In car accident cases where it is alleged a car was unsafe due to either the manner in which it was designed or manufactured, the car itself can be important evidence in establishing liability. In some cases, a plaintiff has a duty to preserve the car so that the opposing party may inspect it, and the failure to do so may adversely affect the plaintiff’s case.
Recently, the United States District Court of the Southern District of Florida analyzed the factors needed to impose an adverse inference against the plaintiff for failing to preserve a car that was allegedly defective. If you were injured in a South Florida car accident, you should speak with an experienced attorney as soon as possible to avoid taking any actions that could adversely affect your case.
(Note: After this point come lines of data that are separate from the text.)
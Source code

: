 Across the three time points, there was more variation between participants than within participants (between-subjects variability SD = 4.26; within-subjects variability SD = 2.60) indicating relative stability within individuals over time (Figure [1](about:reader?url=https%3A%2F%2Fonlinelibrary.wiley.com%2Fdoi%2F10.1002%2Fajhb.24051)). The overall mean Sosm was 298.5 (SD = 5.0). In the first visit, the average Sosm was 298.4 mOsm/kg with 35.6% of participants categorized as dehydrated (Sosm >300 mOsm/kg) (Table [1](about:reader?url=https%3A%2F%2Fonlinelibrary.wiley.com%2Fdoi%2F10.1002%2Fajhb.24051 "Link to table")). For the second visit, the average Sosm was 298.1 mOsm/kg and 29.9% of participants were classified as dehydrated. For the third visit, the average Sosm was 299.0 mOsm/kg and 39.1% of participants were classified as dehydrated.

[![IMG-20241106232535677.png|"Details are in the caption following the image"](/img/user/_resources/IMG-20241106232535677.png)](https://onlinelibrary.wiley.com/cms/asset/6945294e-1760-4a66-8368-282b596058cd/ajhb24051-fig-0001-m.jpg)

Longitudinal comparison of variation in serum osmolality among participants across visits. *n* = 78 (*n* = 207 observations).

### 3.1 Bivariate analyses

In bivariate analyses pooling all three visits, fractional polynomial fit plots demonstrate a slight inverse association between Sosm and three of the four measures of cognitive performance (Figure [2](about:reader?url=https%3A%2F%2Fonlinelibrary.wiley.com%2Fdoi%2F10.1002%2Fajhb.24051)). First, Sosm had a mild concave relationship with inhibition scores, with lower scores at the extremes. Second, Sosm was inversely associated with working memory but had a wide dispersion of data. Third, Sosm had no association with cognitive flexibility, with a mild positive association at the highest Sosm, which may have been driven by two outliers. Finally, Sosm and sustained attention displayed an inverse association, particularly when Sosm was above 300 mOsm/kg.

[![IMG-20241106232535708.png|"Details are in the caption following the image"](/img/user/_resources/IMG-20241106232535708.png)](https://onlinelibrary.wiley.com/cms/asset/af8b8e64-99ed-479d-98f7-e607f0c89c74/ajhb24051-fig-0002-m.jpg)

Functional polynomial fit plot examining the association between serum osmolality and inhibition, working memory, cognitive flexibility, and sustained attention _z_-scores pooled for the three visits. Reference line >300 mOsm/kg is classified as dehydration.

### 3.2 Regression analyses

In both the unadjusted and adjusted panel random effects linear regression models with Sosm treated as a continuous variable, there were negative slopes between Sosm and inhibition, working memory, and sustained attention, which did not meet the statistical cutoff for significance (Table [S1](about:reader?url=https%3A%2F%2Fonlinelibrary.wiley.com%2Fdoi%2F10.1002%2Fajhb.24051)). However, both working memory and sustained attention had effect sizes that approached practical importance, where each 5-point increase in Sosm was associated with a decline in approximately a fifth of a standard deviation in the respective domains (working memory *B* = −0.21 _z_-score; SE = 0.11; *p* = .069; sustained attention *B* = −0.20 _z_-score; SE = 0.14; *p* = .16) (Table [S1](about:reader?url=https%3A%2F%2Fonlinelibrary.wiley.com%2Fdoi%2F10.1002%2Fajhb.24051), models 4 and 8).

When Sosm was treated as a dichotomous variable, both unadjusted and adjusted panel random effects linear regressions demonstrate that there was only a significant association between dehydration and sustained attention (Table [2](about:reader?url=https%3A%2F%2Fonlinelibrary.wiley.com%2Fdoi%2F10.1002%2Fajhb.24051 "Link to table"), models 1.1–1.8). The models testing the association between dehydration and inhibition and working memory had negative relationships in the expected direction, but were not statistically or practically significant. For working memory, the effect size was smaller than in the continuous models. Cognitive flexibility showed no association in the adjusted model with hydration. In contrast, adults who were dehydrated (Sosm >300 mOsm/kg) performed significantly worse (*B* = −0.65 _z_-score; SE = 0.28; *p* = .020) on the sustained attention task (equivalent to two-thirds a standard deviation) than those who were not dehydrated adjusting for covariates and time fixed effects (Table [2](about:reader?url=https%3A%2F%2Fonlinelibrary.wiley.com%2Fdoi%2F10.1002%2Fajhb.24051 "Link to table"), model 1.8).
Factual and Procedural Background
It is reported that the plaintiff was involved in a one vehicle accident, in which he swerved to avoid a car that made an improper lane change and lost control of his vehicle. His vehicle left the roadway and flipped over, landing on its roof. He suffered severe injuries and required amputation of his left arm. The plaintiff’s insurance company deemed the plaintiff’s car a total loss. The plaintiff transferred the title of his vehicle to the insurer. Neither the plaintiff nor the insurer preserved the vehicle. The plaintiff subsequently filed a product liability action against the defendant car manufacturer alleging that his car was defective.
Specifically, he alleged that the airbags did not deploy, and the seatbelt and rollover protection systems were ineffective. The defendant argued that the plaintiff’s negligence caused the accident and that it was prejudiced by the inability to inspect the vehicle prior to the transfer of title. As such, the defendant requested an adverse inference instruction at trial, due to the alleged spoliation of evidence.
Spoliation of the Evidence
Spoliation is the destruction or alteration of evidence. To prove spoliation the allegedly prejudiced party must show that the evidence in question existed at one time and the spoliator had a duty to preserve the evidence. A duty to preserve arises when the party that has the evidence knows that litigation is likely. The party alleging spoliation must also show that the evidence was crucial to either establishing liability or a defense. When a party establishes spoliation the party must then show bad faith in order for the court to impose sanctions for the spoliation. Bad faith can be established via circumstantial evidence if the spoliator took an affirmative action that caused the loss of the evidence which cannot be reasonably explained, despite knowing of the duty to preserve the evidence.
Here, the court found that the plaintiff did not have a duty to preserve the car at the time he transferred the title. The court explained that a duty arises when litigation is contemplated, not when there is merely potential liability. The court found that at the time the plaintiff transferred title litigation was not reasonably foreseeable. Further, the court found no evidence the transfer of title was made in bad faith. As such, the court denied the defendant’s request for an adverse inference instruction at trial.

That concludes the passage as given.